Sunday, February 13, 2011

A Most Difficult Sermon

A Bed of Roses???

A reality in human life that is not, at least on the surface, complicated.  It is at the heart of what Jesus is teaching in the Sermon on the Mount, especially in that part of the sermon that we read in today's gospel.  What is the reality?  Most of us hear what we want to hear and hear it the way we want it to be heard.  To this human practice let's add the underlying force that Jesus sees in all that we should do, namely the power of love which is fitting on this Valentine Day weekend.

One of the topics that Jesus included in the Sermon on the Mount is the relationship between married couples.  Hopefully most spouses maintain the wedding day promise to remain faithful to each other "until death do us part."  Yet, those marriage vows aside, how many spouses make the serious and at times difficult work to strengthen the deep, passionate love that makes a marriage successful and rewarding?  You and I, we know of so many marriages that are simply spouses living under the same roof and that's about the extent of the relationship.  Long gone is the reality of "a happy marriage" because one or both spouses pay no attention to the desires of the other for the love that is necessary for a marriage to be what it was meant to be.
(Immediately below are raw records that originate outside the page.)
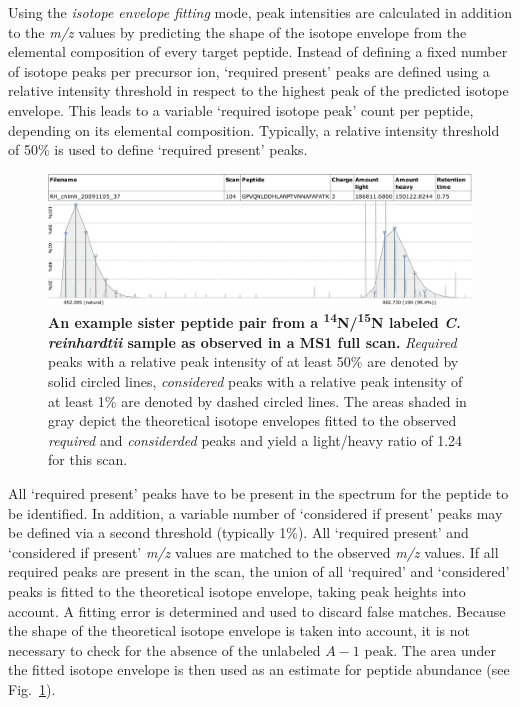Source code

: Using the {\em isotope envelope fitting} mode, peak intensities are calculated in 
addition to the {\em m/z} values by predicting the shape of the 
isotope envelope from the elemental composition of every target peptide. 
Instead of defining a fixed number of isotope peaks per precursor ion, `required
present' peaks are defined using a relative intensity threshold in respect to the
highest peak of the predicted isotope envelope.
This leads to a variable `required isotope peak' count per peptide, depending on 
its elemental composition.
Typically, a relative intensity threshold of 50\% is used to define `required 
present' peaks. 

\begin{figure}
\includegraphics[width=\textwidth]{figures/qtrace-figure.jpg}
\caption{
    {\bf An example sister peptide pair from a 
    \textsuperscript{14}N/\textsuperscript{15}N labeled 
    {\em C. reinhardtii} sample as observed in a MS1 full scan. }
    {\em Required} peaks with a relative peak intensity of at least 50\% are 
    denoted by solid circled lines, {\em considered} peaks with a relative peak 
    intensity of at least 1\% are denoted by dashed circled lines. 
    The areas shaded in gray depict the theoretical isotope envelopes fitted to
    the observed {\em required} and {\em considerded} peaks and yield a light/heavy
    ratio of 1.24 for this scan.}
\label{fig:qtrace}
\end{figure}

All `required present' peaks have to be present in the spectrum for the peptide 
to be identified.
In addition, a variable number of `considered if present' peaks may be defined
via a second threshold (typically 1\%). 
All `required present' and `considered if present' {\em m/z} values are matched 
to the observed {\em m/z} values.
If all required peaks are present in the scan, the union of all `required' and
`considered' peaks is fitted to the theoretical isotope envelope, taking peak
heights into account.
A fitting error is determined and used to discard false matches.
Because the shape of the theoretical isotope envelope is taken into account, 
it is not necessary to check for the absence of the unlabeled $A-1$ peak.
The area under the fitted isotope envelope is then used as an estimate for
peptide abundance (see Fig.~\ref{fig:qtrace}).

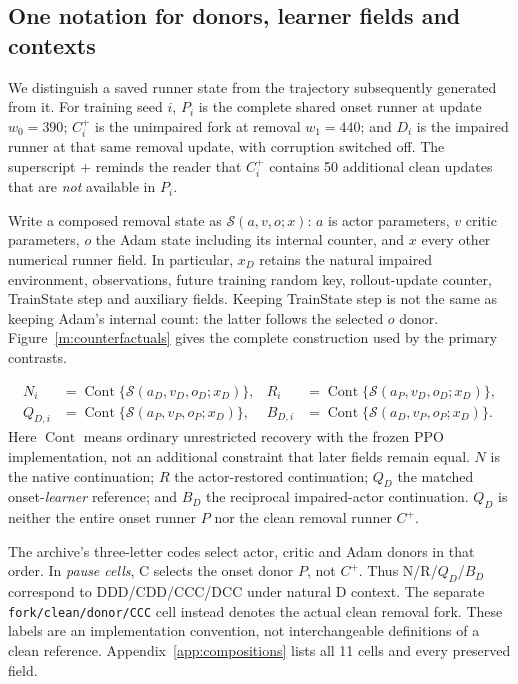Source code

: \subsection{One notation for donors, learner fields and contexts}\label{m:states}
We distinguish a saved runner state from the trajectory subsequently generated from it. For training seed $i$, $P_i$ is the complete shared onset runner at update $w_0=390$; $C_i^{+}$ is the unimpaired fork at removal $w_1=440$; and $D_i$ is the impaired runner at that same removal update, with corruption switched off. The superscript $+$ reminds the reader that $C_i^{+}$ contains 50 additional clean updates that are \emph{not} available in $P_i$.

Write a composed removal state as $\mathcal S(a,v,o;x)$: $a$ is actor parameters, $v$ critic parameters, $o$ the Adam state including its internal counter, and $x$ every other numerical runner field. In particular, $x_D$ retains the natural impaired environment, observations, future training random key, rollout-update counter, TrainState step and auxiliary fields. Keeping TrainState step is not the same as keeping Adam's internal count: the latter follows the selected $o$ donor. Figure~\ref{m:counterfactuals} gives the complete construction used by the primary contrasts.

\begin{align}
N_i &= \operatorname{Cont}\{\mathcal S(a_D,v_D,o_D;x_D)\}, &
R_i &= \operatorname{Cont}\{\mathcal S(a_P,v_D,o_D;x_D)\},\\
Q_{D,i} &= \operatorname{Cont}\{\mathcal S(a_P,v_P,o_P;x_D)\}, &
B_{D,i} &= \operatorname{Cont}\{\mathcal S(a_D,v_P,o_P;x_D)\}.
\end{align}
Here $\operatorname{Cont}$ means ordinary unrestricted recovery with the frozen PPO implementation, not an additional constraint that later fields remain equal. $N$ is the native continuation; $R$ the actor-restored continuation; $Q_D$ the matched onset-\emph{learner} reference; and $B_D$ the reciprocal impaired-actor continuation. $Q_D$ is neither the entire onset runner $P$ nor the clean removal runner $C^{+}$.

The archive's three-letter codes select actor, critic and Adam donors in that order. In \emph{pause cells}, C selects the onset donor $P$, not $C^{+}$. Thus N/R/$Q_D$/$B_D$ correspond to DDD/CDD/CCC/DCC under natural D context. The separate \texttt{fork/clean/donor/CCC} cell instead denotes the actual clean removal fork. These labels are an implementation convention, not interchangeable definitions of a clean reference. Appendix~\ref{app:compositions} lists all 11 cells and every preserved field.

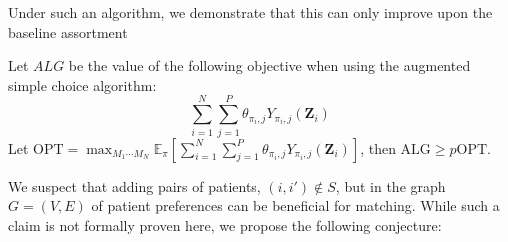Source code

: Under such an algorithm, we demonstrate that this can only improve upon the baseline assortment
\begin{theorem}
    Let $ALG$ be the value of the following objective when using the augmented simple choice algorithm: 
    \begin{equation}
     \sum_{i=1}^{N} \sum_{j=1}^{P} \theta_{\pi_{i},j} Y_{\pi_{i},j}(\mathbf{Z}_{i})
    \end{equation}
    Let $\mathrm{OPT} = \max_{M_{1} \cdots M_{N}} \mathbb{E}_{\pi}[\sum_{i=1}^{N} \sum_{j=1}^{P} \theta_{\pi_{i},j} Y_{\pi_{i},j}(\mathbf{Z}_{i})]$, then $\mathrm{ALG} \geq p \mathrm{OPT}$.
\end{theorem}
We suspect that adding pairs of patients, $(i,i') \notin S$, but in the graph $G = (V,E)$ of patient preferences can be beneficial for matching. 
While such a claim is not formally proven here, we propose the following conjecture:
A second topic that Jesus puts before the people is the matter of murder, that commandment that so much more depth than most people realize even today.  Murder is the worst possible expression of a relationship between two people.  It makes people shudder.  But what Jesus is teaching is this:  taking another person's life is the ultimate human disrespect.  Dr. Martin Luther King once remarked that "You can kill a person without killing that person."  He was speaking about anger that develops between two people.  He was speaking about what we say about other behind their backs.  That is the sharpest sword or the most cutting sword we possess.  Anger left unchecked can ultimately result in the read death of another person.

Likewise one of the current woes of our society, abortion, is a manifestation of anger, of lacking respect for the unborn life that is usually kicking his or her way to freedom from its birth place in his or her mother's womb, the way God planned for his or her arrival into this world.  The tragedies of abortion in our world today are examples of a deeply seated lack of respect for human life.

A third topic that Jesus puts before the listening crowd and even us today is a sin that is so prevalent that few people think it to be a sin.  As one spiritual writer declared in his writing:  lust is everywhere in our modern culture ... the tv, the movies, the Internet ... and in so many direct and indirect ways.  Jesus condemns more than adultery.  He directly attacks the power of Satan that lures human beings to the experiences of lust.  He does what he can to convince people that adultery is wrong sexual activity between two people.  He reminds his hearers that lust is as dehumanizing and unholy as adultery because while it is so secret, so much a personal, internal activity, it demonstrates a complete lack of respect for another person.

Lastly, Jesus speaks about the importance of the value of a person's word.  He uses the matter of swearing to treat this topic.  We don't need to swear he said.  He is teaching what used to be the way people said what was in their hearts:  a handshake was a signal to another person that what was being said was coming from the person's heart.  A person's word was an expression of his or her intention to do exactly what was being said or promised.  In essence Jesus was saying your promise have to be more than the wind that comes from the throat when speaking to another person.  And just think how lying and deceitfulness are so abundant in our culture.

So, the Sermon on the Mount is some of Jesus' most direct and difficult teaching.  It is in this particular teaching session that Jesus genuinely makes us confront the reality of Original Sin that exists in human nature.  It is a reminder to us today that all of us have struggles if we truly want to follow the will of God for us.  Being a genuine Christian, a genuine follower of Jesus Christ is not easy.  It is a true challenge that we have to hear not just what we want to hear but that we have to hear what Jesus is teaching us because it is the Father's will for us.  Life is not always a bed of roses!